Your answer should be a single number, the count of lines in the material with the string "also".

Provided entries:

# # # # # # #

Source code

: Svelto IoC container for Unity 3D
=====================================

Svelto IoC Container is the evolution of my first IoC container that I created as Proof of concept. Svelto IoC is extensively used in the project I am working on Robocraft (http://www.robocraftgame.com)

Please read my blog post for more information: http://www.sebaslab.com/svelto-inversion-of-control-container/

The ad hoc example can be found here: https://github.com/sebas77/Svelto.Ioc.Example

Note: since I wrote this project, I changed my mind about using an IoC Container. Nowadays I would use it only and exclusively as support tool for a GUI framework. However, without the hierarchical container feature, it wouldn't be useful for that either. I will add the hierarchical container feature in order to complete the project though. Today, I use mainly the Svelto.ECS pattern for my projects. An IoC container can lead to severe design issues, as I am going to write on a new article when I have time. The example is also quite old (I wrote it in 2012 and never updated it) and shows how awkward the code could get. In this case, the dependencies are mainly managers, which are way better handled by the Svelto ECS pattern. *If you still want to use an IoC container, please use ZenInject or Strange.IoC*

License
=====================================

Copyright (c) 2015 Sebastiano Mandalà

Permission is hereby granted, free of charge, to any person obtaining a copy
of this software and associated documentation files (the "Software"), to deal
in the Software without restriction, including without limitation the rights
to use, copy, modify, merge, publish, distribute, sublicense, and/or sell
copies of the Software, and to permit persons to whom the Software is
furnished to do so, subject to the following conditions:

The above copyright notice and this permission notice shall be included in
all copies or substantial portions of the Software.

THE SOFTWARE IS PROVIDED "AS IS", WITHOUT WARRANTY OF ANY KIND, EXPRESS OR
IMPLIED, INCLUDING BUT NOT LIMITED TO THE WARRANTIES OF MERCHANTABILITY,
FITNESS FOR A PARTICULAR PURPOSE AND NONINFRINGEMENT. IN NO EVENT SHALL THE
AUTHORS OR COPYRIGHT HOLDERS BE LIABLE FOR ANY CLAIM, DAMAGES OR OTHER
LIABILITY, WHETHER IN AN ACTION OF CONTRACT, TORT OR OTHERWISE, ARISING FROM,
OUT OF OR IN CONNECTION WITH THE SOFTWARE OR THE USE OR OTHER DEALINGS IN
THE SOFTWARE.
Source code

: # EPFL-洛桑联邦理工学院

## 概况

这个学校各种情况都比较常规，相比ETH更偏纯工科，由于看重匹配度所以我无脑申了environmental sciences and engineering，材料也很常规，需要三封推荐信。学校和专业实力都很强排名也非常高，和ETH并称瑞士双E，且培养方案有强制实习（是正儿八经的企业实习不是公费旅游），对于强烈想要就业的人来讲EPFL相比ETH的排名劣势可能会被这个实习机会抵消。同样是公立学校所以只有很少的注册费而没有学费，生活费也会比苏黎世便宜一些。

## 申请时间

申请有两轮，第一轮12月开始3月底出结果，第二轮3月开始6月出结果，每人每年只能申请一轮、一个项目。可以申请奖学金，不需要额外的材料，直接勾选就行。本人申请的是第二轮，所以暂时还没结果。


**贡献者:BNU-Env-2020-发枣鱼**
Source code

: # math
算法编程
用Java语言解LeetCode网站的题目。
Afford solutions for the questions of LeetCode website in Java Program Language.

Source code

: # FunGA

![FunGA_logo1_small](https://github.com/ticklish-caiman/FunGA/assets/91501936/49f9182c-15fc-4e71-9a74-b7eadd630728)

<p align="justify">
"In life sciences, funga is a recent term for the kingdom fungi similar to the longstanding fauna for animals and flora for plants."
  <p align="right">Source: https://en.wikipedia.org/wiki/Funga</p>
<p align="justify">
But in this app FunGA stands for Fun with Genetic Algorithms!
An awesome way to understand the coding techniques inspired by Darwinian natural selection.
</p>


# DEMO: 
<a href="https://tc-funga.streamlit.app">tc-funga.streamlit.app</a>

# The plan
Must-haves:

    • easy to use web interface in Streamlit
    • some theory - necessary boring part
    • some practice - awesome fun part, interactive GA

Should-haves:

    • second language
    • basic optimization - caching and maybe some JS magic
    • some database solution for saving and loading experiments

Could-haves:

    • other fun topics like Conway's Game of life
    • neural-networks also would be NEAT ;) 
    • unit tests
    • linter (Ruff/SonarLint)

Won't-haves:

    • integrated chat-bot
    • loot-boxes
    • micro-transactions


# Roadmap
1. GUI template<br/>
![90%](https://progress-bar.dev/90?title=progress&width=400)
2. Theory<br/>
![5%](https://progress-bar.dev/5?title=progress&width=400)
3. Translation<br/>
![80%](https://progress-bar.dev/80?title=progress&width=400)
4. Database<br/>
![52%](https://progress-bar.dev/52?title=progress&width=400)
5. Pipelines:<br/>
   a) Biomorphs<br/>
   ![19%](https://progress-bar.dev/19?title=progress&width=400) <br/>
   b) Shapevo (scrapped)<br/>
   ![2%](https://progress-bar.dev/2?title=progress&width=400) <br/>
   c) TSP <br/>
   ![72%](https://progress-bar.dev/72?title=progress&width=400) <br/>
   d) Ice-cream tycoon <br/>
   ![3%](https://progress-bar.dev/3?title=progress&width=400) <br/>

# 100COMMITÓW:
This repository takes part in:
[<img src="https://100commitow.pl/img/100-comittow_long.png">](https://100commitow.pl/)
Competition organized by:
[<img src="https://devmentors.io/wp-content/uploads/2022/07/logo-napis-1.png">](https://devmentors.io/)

# # # # # # #

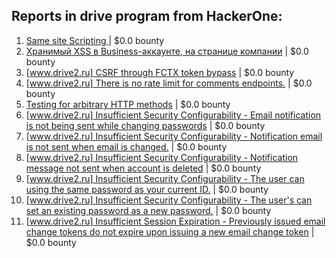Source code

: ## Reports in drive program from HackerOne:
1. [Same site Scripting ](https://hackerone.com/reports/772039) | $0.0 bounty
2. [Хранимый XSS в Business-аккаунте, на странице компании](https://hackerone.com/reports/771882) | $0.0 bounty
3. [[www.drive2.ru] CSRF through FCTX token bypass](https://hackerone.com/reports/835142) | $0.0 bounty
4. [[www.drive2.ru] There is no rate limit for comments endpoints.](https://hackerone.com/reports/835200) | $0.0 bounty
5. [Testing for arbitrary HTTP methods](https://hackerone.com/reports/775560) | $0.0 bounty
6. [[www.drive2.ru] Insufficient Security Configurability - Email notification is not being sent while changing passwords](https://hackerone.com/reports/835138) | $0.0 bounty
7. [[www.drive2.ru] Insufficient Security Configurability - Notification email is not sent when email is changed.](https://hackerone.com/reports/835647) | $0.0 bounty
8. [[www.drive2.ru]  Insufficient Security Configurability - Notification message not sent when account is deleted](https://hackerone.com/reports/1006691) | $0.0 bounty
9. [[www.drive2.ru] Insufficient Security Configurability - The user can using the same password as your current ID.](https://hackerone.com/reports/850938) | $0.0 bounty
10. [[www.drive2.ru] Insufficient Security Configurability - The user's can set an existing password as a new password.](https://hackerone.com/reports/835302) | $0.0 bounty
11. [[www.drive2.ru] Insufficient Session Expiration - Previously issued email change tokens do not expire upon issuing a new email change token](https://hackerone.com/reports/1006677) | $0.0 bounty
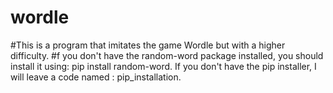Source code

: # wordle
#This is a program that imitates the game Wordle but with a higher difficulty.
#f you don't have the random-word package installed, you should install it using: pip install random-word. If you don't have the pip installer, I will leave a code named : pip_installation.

# # # # # # #

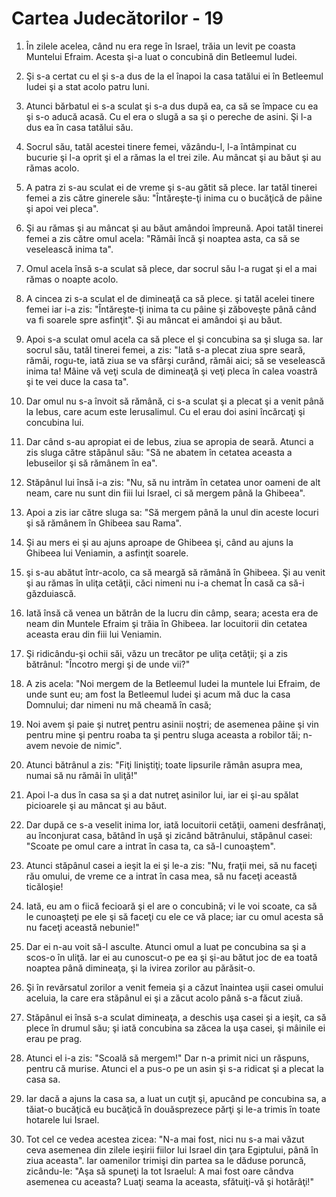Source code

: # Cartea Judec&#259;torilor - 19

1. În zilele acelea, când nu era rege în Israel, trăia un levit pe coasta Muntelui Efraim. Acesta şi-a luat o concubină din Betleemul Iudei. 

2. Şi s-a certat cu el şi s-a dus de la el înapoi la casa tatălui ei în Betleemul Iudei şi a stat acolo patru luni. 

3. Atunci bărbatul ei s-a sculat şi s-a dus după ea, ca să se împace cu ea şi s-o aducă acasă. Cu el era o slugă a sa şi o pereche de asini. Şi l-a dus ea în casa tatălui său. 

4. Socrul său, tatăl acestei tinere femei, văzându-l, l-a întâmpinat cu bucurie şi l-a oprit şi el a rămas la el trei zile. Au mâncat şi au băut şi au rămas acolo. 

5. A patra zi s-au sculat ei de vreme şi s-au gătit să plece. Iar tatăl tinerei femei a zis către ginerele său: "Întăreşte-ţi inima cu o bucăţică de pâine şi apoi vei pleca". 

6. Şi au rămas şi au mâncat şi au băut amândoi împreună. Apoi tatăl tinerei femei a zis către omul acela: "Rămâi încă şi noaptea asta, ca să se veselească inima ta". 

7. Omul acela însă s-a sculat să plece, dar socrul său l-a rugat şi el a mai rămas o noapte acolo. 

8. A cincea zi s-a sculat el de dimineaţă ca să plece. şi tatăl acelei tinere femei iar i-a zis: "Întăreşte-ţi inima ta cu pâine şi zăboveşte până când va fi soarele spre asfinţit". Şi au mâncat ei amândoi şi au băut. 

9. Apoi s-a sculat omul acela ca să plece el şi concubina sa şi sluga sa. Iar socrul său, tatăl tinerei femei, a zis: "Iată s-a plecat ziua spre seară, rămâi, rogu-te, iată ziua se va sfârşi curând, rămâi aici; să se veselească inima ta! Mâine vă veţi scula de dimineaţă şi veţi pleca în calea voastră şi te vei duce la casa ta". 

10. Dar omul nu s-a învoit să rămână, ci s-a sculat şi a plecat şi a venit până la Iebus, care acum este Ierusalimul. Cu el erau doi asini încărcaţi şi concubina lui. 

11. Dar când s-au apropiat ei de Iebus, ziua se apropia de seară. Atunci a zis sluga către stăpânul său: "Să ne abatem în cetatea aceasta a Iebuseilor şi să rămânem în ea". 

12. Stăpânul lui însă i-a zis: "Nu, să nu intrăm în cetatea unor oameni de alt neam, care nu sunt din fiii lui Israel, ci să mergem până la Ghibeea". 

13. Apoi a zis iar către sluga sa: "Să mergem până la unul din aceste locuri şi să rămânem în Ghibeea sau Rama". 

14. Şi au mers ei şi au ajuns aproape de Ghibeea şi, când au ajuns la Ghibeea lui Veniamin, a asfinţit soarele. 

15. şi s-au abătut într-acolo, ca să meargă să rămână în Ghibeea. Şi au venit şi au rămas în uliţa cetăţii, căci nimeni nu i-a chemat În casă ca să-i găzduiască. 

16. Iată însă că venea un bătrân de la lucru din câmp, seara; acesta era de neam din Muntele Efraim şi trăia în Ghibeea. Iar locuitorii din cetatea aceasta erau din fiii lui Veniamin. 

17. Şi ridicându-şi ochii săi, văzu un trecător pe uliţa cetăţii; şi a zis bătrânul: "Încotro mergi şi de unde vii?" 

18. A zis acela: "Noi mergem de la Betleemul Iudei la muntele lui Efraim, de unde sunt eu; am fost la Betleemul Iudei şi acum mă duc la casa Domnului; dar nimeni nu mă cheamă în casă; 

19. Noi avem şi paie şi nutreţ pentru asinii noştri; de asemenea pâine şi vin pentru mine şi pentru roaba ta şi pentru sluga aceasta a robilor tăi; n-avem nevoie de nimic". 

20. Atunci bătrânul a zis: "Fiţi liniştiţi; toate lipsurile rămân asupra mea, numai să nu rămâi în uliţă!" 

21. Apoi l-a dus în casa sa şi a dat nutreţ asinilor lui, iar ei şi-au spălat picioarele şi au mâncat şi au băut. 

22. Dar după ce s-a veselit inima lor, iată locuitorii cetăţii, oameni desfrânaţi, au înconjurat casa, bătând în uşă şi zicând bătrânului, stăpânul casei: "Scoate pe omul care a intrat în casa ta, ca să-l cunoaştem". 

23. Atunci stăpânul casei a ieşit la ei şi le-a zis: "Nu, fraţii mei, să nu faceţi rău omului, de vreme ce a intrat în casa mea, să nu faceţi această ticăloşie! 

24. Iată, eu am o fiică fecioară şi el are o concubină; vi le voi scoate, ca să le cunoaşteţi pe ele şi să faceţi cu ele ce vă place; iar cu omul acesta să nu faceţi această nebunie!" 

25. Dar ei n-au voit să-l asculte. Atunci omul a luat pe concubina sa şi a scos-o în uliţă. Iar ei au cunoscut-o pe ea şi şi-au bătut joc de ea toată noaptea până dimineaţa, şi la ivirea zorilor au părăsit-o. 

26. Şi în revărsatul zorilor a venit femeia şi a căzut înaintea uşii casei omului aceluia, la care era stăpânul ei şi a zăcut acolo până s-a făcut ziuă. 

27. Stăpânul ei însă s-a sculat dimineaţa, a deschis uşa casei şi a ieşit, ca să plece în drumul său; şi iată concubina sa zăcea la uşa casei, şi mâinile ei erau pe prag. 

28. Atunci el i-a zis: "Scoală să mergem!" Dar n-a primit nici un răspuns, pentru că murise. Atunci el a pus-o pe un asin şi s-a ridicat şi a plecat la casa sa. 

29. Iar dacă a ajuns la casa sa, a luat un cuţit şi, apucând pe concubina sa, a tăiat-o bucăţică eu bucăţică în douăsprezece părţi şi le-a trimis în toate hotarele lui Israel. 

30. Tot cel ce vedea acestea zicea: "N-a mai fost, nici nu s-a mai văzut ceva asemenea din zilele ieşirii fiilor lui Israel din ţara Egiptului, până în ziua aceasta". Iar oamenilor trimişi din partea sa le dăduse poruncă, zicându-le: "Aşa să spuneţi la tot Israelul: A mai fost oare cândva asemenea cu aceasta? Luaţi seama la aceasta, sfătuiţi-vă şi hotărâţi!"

# # # # # # #

Problem solution: 2